A proposito di concorrenza
Le misure del governo sono un approccio omeopatico in cui la politica è ben attenta a non sfiorare le radici dell’impianto corporativo
di Riccardo Cappello - 27 maggio 2015
Il Disegno di legge sulla concorrenza, in discussione alla Camera, non prospetta una riforma epocale e neppure l’inizio di un’opera di semplificazione visto che si tratta di un testo infarcito di rimandi che rendono inevitabile un lavoro ad incastro nella fase applicativa. Ma può essere un segnale. Dal testo iniziale, le categorie sono riuscite a cancellare la vendita dei giornali fuori dalle edicole, le norme sul trasporto pubblico locale e quelle relative al sistema aeroportuale, ancor prima che approdasse in Consiglio dei Ministri (20 febbraio 2015). Il quale ha ulteriormente indebolito il provvedimento, cancellando la parificazione tra taxi ed auto a noleggio con conducente e l’estensione alle parafarmacie della possibilità di vendere i farmaci di fascia “C” quelli, cioè, a totale carico del cliente.

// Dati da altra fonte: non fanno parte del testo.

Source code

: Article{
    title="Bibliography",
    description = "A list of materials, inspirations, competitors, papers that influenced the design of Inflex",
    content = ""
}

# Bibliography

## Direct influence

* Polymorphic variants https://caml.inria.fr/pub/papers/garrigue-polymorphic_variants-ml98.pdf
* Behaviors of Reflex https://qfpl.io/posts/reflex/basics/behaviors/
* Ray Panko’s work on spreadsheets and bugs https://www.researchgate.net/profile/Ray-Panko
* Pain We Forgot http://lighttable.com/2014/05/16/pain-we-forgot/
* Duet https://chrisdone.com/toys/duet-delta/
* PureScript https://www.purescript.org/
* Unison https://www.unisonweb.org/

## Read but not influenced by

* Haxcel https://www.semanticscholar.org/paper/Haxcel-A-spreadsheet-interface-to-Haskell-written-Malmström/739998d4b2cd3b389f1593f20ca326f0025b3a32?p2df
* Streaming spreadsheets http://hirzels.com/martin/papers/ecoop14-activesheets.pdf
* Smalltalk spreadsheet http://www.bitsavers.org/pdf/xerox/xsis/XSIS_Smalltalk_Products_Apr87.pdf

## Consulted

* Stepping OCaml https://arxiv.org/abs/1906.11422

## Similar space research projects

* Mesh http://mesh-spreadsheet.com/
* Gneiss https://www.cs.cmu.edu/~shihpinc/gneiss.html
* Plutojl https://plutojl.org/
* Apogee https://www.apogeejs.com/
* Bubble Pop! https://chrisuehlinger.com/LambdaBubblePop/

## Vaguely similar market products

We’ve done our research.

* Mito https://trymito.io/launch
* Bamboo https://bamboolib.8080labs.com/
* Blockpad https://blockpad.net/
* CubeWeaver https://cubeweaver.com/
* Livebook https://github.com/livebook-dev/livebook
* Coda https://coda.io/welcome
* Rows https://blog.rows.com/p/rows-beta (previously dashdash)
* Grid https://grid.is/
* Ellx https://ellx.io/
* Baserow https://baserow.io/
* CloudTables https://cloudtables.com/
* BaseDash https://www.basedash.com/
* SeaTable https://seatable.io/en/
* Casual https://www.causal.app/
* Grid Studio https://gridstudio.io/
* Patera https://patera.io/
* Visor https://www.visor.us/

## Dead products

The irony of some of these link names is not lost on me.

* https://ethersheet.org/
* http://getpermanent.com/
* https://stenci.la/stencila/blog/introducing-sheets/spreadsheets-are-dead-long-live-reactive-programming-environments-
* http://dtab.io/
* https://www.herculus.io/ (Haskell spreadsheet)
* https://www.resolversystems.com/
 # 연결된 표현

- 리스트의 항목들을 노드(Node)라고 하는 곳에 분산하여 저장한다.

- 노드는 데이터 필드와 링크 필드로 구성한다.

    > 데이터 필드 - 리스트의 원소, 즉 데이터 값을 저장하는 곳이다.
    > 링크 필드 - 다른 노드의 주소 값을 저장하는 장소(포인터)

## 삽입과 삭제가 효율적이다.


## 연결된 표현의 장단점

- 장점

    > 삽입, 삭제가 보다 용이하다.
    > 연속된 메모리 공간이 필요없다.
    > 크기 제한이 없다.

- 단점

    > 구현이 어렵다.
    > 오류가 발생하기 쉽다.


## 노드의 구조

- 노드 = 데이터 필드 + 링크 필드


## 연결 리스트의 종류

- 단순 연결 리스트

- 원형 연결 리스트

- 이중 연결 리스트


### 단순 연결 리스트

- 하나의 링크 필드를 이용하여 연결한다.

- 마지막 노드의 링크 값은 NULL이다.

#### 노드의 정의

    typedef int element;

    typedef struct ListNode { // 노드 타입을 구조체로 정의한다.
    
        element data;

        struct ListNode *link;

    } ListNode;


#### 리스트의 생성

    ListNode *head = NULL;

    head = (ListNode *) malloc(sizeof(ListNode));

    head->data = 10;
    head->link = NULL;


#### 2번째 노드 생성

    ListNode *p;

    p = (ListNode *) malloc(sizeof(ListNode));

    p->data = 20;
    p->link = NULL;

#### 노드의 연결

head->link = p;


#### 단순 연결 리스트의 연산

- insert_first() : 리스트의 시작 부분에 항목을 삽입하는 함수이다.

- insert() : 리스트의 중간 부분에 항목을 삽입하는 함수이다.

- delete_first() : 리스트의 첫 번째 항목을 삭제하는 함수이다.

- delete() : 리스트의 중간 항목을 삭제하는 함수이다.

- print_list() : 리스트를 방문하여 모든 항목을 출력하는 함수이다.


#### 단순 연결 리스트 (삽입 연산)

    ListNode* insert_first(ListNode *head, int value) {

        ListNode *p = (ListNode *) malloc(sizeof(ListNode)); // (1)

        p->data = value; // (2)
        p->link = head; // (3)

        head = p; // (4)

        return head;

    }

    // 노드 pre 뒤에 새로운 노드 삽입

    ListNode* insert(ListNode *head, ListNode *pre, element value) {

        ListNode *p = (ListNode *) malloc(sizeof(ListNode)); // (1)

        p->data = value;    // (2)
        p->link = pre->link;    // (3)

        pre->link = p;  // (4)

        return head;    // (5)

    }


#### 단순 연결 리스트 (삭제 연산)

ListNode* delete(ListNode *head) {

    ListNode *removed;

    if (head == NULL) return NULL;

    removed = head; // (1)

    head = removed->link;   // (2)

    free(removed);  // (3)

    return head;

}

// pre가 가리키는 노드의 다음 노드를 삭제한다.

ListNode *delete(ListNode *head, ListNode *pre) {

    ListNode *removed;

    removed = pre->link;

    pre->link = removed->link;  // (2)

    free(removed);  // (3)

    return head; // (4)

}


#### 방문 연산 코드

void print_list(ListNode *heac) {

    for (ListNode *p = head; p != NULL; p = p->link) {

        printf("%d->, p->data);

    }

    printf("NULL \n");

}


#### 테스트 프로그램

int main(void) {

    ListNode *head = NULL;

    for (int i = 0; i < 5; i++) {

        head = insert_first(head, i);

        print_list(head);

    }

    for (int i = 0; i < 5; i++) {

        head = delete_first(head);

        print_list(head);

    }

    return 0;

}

Sotto le forche caudine parlamentari passerà un Ddl fortemente ridimensionato che sottrae lavoro ai notai per affidarlo agli avvocati, in ragione del numero di elettori che ciascuna delle due categorie è in grado di portare al seggio (5.000 notai contro 250.000 avvocati) ma senza alcun vantaggio per cittadini e imprese costretti, comunque, a corrispondere un compenso. Infatti, per i passaggi di proprietà immobiliari, ad uso non abitativo, fino a 100mila euro e per la costituzione di Srl entro 20mila euro cade l’obbligo dell’atto notarile per cui gli avvocati vedranno incrementarsi gli introiti grazie alla logica del pallottoliere. In Parlamento, e più ancora nei corridoi, si consumerà lo scontro tra i notai per nulla rassegnati a rinunciare ad una consistente rendita, gli avvocati in cerca di pascoli e le altre categorie contigue (commercialisti, consulenti del lavoro, revisori) che si mobiliteranno per bagnarsi il becco nel mare di spese che i cittadini sono costretti ad affrontare per mantenere le categorie.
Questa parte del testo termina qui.